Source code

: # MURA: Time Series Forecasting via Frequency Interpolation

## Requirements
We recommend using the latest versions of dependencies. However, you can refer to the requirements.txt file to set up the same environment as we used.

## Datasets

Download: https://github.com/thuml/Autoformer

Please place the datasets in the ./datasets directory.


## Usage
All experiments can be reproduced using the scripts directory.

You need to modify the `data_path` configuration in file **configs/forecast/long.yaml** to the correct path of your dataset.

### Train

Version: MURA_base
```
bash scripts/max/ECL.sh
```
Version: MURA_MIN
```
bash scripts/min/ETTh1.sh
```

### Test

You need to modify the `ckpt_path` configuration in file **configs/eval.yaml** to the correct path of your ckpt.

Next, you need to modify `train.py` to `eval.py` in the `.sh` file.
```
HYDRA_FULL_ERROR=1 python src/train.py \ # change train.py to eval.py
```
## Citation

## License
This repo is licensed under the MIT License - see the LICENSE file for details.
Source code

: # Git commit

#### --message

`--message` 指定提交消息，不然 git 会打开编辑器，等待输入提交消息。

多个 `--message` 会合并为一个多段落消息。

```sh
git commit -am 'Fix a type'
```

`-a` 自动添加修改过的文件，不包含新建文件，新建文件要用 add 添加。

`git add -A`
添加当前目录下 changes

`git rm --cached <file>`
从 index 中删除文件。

**PROBLEM TO WORK ON:**
Lines above that include the string "directory" need to be copied.

**RESULT OF THE TASK:**
Please place the datasets in the ./datasets directory.
All experiments can be reproduced using the scripts directory.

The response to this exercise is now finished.